I know that many of my readers have tackled large writing projects (books, dissertations, etc.), so I’m hoping you can help me out. As I begin my thesis, I can’t help but look at it as somewhat of a software development project. While the creative process is different, the machinations are similar: I’ll be adding or editing lines (of text) and referencing objects (citations), and I’ll be stylizing and formatting the material. It’s a development process, with different content.
Here’s the problem I face. With software development, I use version control and project management software (Trac), I’ve got multiple backups on different machines, I’ve got builds, tests, etc. With writing, I’ve got a binary file that just keeps getting bigger each day. I don’t have an automatic way of seeing multiple versions, I don’t have software that lets me see the changes between checkins, so on and so forth. This is what I’d generally think of as lacking a “sane” development environment, and it is worrying.
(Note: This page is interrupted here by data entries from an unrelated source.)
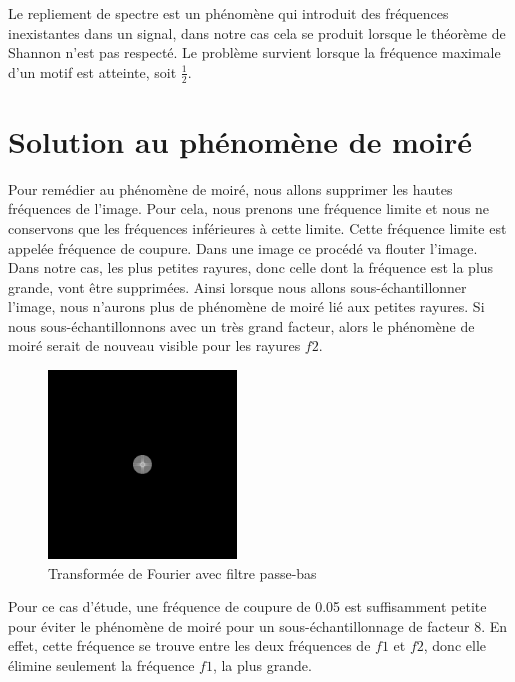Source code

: \documentclass[a4paper,11pt]{article}
\begin{document}
  Le repliement de spectre est un phénomène qui introduit des fréquences inexistantes dans 
  un signal, dans notre cas cela se produit lorsque le théorème de Shannon n’est pas respecté.
  Le problème survient lorsque la fréquence maximale d’un motif est atteinte, soit $\frac{1}{2}$.\\

  \newpage
  
  \section{Solution au phénomène de moiré}
  
  Pour remédier au phénomène de moiré, nous allons supprimer les hautes fréquences 
  de l'image. Pour cela, nous prenons une fréquence limite et nous ne conservons 
  que les fréquences inférieures à cette limite. Cette fréquence limite est 
  appelée fréquence de coupure. Dans une image ce procédé va flouter l'image. 
  Dans notre cas, les plus petites rayures, donc celle dont la fréquence est la plus grande,
  vont être supprimées. Ainsi lorsque nous allons sous-échantillonner l'image, nous n'aurons plus de phénomène
  de moiré lié aux petites rayures. Si nous sous-échantillonnons avec un très grand facteur, alors le phénomène 
  de moiré serait de nouveau visible pour les rayures $f2$.\\
  
  \begin{figure}[H]
  \centering
   \includegraphics[width=5cm]{../FFT_1024_moire.png}
   \caption{Transformée de Fourier avec filtre passe-bas}
  \end{figure}
  
  Pour ce cas d'étude, une fréquence de coupure de 0.05 est suffisamment petite 
  pour éviter le phénomène de moiré pour un sous-échantillonnage de facteur 8. 
  En effet, cette fréquence se trouve entre les deux fréquences de $f1$ et $f2$, donc 
  elle élimine seulement la fréquence $f1$, la plus grande.\\
  
\end{document}

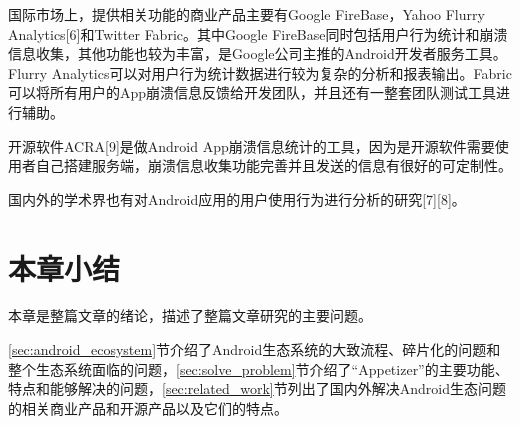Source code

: 国际市场上，提供相关功能的商业产品主要有Google FireBase，Yahoo Flurry Analytics[6]和Twitter Fabric。其中Google FireBase同时包括用户行为统计和崩溃信息收集，其他功能也较为丰富，是Google公司主推的Android开发者服务工具。Flurry Analytics可以对用户行为统计数据进行较为复杂的分析和报表输出。Fabric可以将所有用户的App崩溃信息反馈给开发团队，并且还有一整套团队测试工具进行辅助。

开源软件ACRA[9]是做Android App崩溃信息统计的工具，因为是开源软件需要使用者自己搭建服务端，崩溃信息收集功能完善并且发送的信息有很好的可定制性。

国内外的学术界也有对Android应用的用户使用行为进行分析的研究[7][8]。

\section{本章小结}

本章是整篇文章的绪论，描述了整篇文章研究的主要问题。

\ref{sec:android_ecosystem}节介绍了Android生态系统的大致流程、碎片化的问题和整个生态系统面临的问题，\ref{sec:solve_problem}节介绍了“Appetizer”的主要功能、特点和能够解决的问题，\ref{sec:related_work}节列出了国内外解决Android生态问题的相关商业产品和开源产品以及它们的特点。
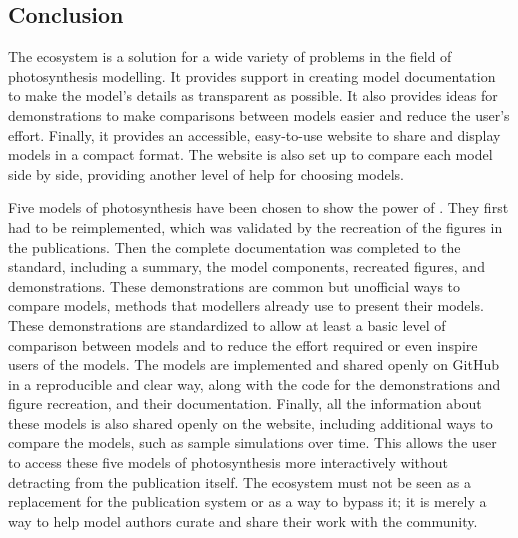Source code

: \subsection{Conclusion}

The \greensloth{} ecosystem is a solution for a wide variety of problems in the field of photosynthesis modelling. It provides support in creating model documentation to make the model's details as transparent as possible. It also provides ideas for demonstrations to make comparisons between models easier and reduce the user's effort. Finally, it provides an accessible, easy-to-use website to share and display models in a compact format. The website is also set up to compare each model side by side, providing another level of help for choosing models. 

Five models of photosynthesis have been chosen to show the power of \greensloth{}. They first had to be reimplemented, which was validated by the recreation of the figures in the publications. Then the complete documentation was completed to the \greensloth{} standard, including a summary, the model components, recreated figures, and demonstrations. These demonstrations are common but unofficial ways to compare models, methods that modellers already use to present their models. These demonstrations are standardized to allow at least a basic level of comparison between models and to reduce the effort required or even inspire users of the models. The models are implemented and shared openly on GitHub in a reproducible and clear way, along with the code for the demonstrations and figure recreation, and their documentation. Finally, all the information about these models is also shared openly on the \greensloth{} website, including additional ways to compare the models, such as sample simulations over time. This allows the user to access these five models of photosynthesis more interactively without detracting from the publication itself. The \greensloth{} ecosystem must not be seen as a replacement for the publication system or as a way to bypass it; it is merely a way to help model authors curate and share their work with the community.

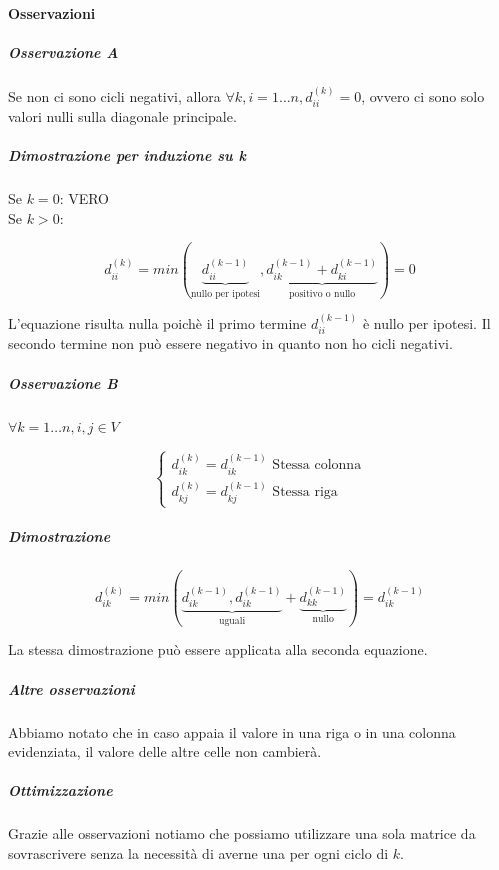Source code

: \documentclass[tikz]{article}
\let\oldparagraph\paragraph
\renewcommand{\paragraph}[1]{\oldparagraph{#1}\mbox{}}
\let\oldsubparagraph\subparagraph
\renewcommand{\subparagraph}[1]{\oldsubparagraph{#1}\mbox{}}
\begin{document}
{{\paragraph{Osservazioni}

\subparagraph{Osservazione A}

Se non ci sono cicli negativi, allora $\forall k,i = 1\ldots n, d_{ii}^{(k)} = 0$, ovvero ci sono solo valori nulli sulla diagonale principale.

\subparagraph{Dimostrazione per induzione su k}

Se $k=0$: VERO \\ 
Se $k>0$: 

\begin{equation}
d_{ii}^{(k)} = min( \underbrace{d_{ii}^{(k-1)}}_\text{nullo per ipotesi} ,  \underbrace{d_{ik}^{(k-1)} + d_{ki}^{(k-1)}}_\text{positivo o nullo} ) = 0
\end{equation}

L'equazione risulta nulla poichè il primo termine $d_{ii}^{(k-1)}$ è nullo per ipotesi.
Il secondo termine non può essere negativo in quanto non ho cicli negativi.


\subparagraph{Osservazione B}

$\forall k = 1\ldots n,i,j \in V$

\[
\begin{cases} d_{ik}^{(k)} = d_{ik}^{(k-1)} \mbox{ Stessa colonna} \\ d_{kj}^{(k)} = d_{kj}^{(k-1)} \mbox{ Stessa riga} \end{cases}
\]


\subparagraph{Dimostrazione}

\begin{equation}
d_{ik}^{(k)} = min(  \underbrace{ d_{ik}^{(k-1)} , d_{ik}^{(k-1)}  }_\text{uguali} + \underbrace{ d_{kk}^{(k-1)} }_\text{nullo} ) = d_{ik}^{(k-1)}
\end{equation}

La stessa dimostrazione può essere applicata alla seconda equazione.

\subparagraph{Altre osservazioni}
Abbiamo notato che in caso appaia il valore \infty in una riga o in una colonna evidenziata, il valore delle altre celle non cambierà.


\subparagraph{Ottimizzazione}

Grazie alle osservazioni notiamo che possiamo utilizzare una sola matrice da sovrascrivere senza la necessità di averne una per ogni ciclo di $k$.




}}
\end{document}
A quick note about my writing flow. For a number of reasons, I do most of my writing in Word. My final document is often processed in LaTeX, but the actual writing and saving parts are done in Word. The problem with this is the writing process is a black box; I can’t see what changes I’ve made every day, I don’t have sane merges, etc. I suppose I could have a semblance of this functionality if I just saved a new copy of the document each day, but the idea of searching through 50 copies of a document to figure out what day I added that part and what I was thinking is just nuts, especially when I compare it to the heads-up display I get with Trac.
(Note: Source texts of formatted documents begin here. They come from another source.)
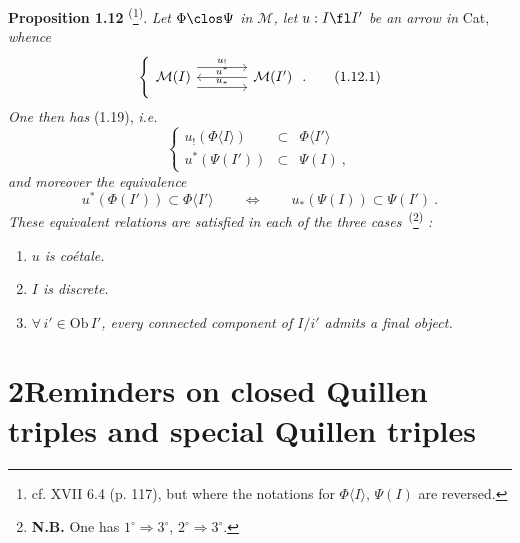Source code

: \textbf{Proposition 1.12} \textsuperscript{(}\footnote[5]{cf. XVII 6.4 (p. 117), but where the notations for $\Phi\langle I\rangle$, $\Psi(I)$ are reversed.}\textsuperscript{)}. \textit{Let $\Phi \clos \Psi$ in $\mathcal{M}$, let $u : I \fl I'$ be an arrow in} Cat, \textit{whence}
\[
\left\{
\begin{tikzcd}[column sep=large]
\mathcal{M}(I) \arrow[r, shift left=3, "u_{!}"] \arrow[r, shift right=3, "u_{*}"] & \mathcal{M}(I') \arrow[l, "u^{*}"']
\end{tikzcd}
\right.
.
\tag*{(1.12.1)}
\]
\textit{One then has} (1.19), \textit{i.e.}
\[
\left\{
\begin{array}{rcl}
u_{!}(\Phi\langle I\rangle) & \subset & \Phi\langle I'\rangle \\
u^{*}(\Psi(I')) & \subset & \Psi(I)\ ,
\end{array}
\right.
\tag*{(1.13.1)}
\]
\textit{and moreover the equivalence}
\[
u^{*}(\Phi(I')) \subset \Phi\langle I'\rangle \qquad \Longleftrightarrow \qquad u_{*}(\Psi(I)) \subset \Psi(I')\ . \tag*{(1.13.2)}
\]
\textit{These equivalent relations are satisfied in each of the three cases}~\textsuperscript{(}\footnote[6]{\textbf{N.B.} One has $1^{\circ} \Longrightarrow 3^{\circ}$, $2^{\circ} \Longrightarrow 3^{\circ}$.}\textsuperscript{)} \textit{:}
\begin{enumerate}[label={}]
\item[1°)] \textit{$u$ is coétale.}
\item[2°)] \textit{$I$ is discrete.}
\item[3°)] $\forall\, i' \in \mathrm{Ob}\, I'$\textit{, every connected component of $I/i'$ admits a final object.}
\end{enumerate}

\section*{2\quad Reminders on closed Quillen triples and special Quillen triples}


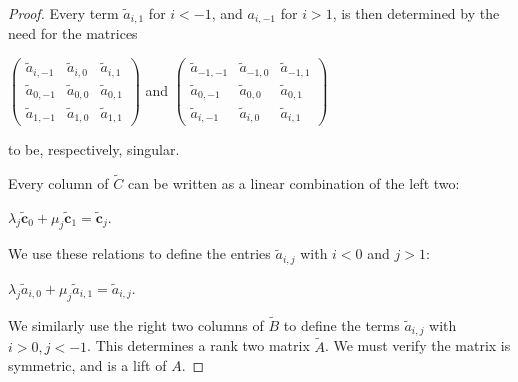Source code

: \documentclass{article}
\begin{document}
\begin{proof}
  Every term $\tilde{a}_{i,1}$ for $i < -1$, and $a_{i,-1}$ for $i > 1$, is then determined by the need for the matrices 
  \begin{center}
    $\left(\begin{array}{ccc} \tilde{a}_{i,-1} & \tilde{a}_{i,0} & \tilde{a}_{i,1} \\ \tilde{a}_{0,-1} & \tilde{a}_{0,0} & \tilde{a}_{0,1} \\ \tilde{a}_{1,-1} & \tilde{a}_{1,0} & \tilde{a}_{1,1} \end{array}\right)$ \hspace{.1 in} and \hspace{.1 in} $\left(\begin{array}{ccc} \tilde{a}_{-1,-1} & \tilde{a}_{-1,0} & \tilde{a}_{-1,1} \\ \tilde{a}_{0,-1} & \tilde{a}_{0,0} & \tilde{a}_{0,1} \\ \tilde{a}_{i,-1} & \tilde{a}_{i,0} & \tilde{a}_{i,1}\end{array}\right)$
  \end{center}
  to be, respectively, singular.
  
  Every column of $\tilde{C}$ can be written as a linear combination of the left two:
  \begin{center}
    $\lambda_{j}\tilde{\textbf{c}}_{0} + \mu_{j}\tilde{\textbf{c}}_{1} = \tilde{\textbf{c}}_{j}$.  
  \end{center}
  We use these relations to define the entries $\tilde{a}_{i,j}$ with $i < 0$ and $j > 1$:
  \begin{center}
    $\lambda_{j}\tilde{a}_{i,0} + \mu_{j}\tilde{a}_{i,1} = \tilde{a}_{i,j}$.
  \end{center}
  We similarly use the right two columns of $\tilde{B}$ to define the terms $\tilde{a}_{i,j}$ with $i > 0, j < -1$. This determines a rank two matrix $\tilde{A}$. We must verify the matrix is symmetric, and is a lift of $A$.
  

\end{proof}
\end{document}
I’m willing to adopt a new word processor, I’m willing to write a bunch of scripts that will manage a build process. On the other hand, I’m not willing to write my dissertation in TextEdit (which I suppose is the only real answer if I want to follow a development method, sigh). But since I am new at this, I figure there are some tools or tricks that I’m missing. What I’m looking for is sane versioning, integration with SVN a major plus (this would enable me to Trac my project), maybe some advice on methods or tools that have worked for you. My hope is that this post will help others who stumble upon it, so please consider leaving a comment about what worked for you, etc. Thank you!
Tags: academic, dissertation, writing
Fred Stutzman is a doctoral student, researcher and teaching fellow at the University of North Carolina at Chapel Hill's School of Information and Library Science. He studies how people use social media.





TeXShop
http://www.uoregon.edu/~koch/texshop/
You get the text you crave (for versioning), the layout you eventually want at the end, and the integration with the rest of your work flow since it’s mac (and opensource to boot).
Clearly the answer – also, plays well with BibTeX (and BibDesk).
TeXShop is very good, it is actually what I use for rendering. Let me clarify – I want the benefits of the word processor. I need to think visually as I write and the word processor lets me do that. The idea of writing latex markup as I go just doesn’t appeal (yes, teXshop has lots of macros, but I usually end up writing my own). I also need to be able to send my docs around so other can mark them up, and using a standard word processor will make this process more simple (yeah, people can mark up a pdf but…ehh).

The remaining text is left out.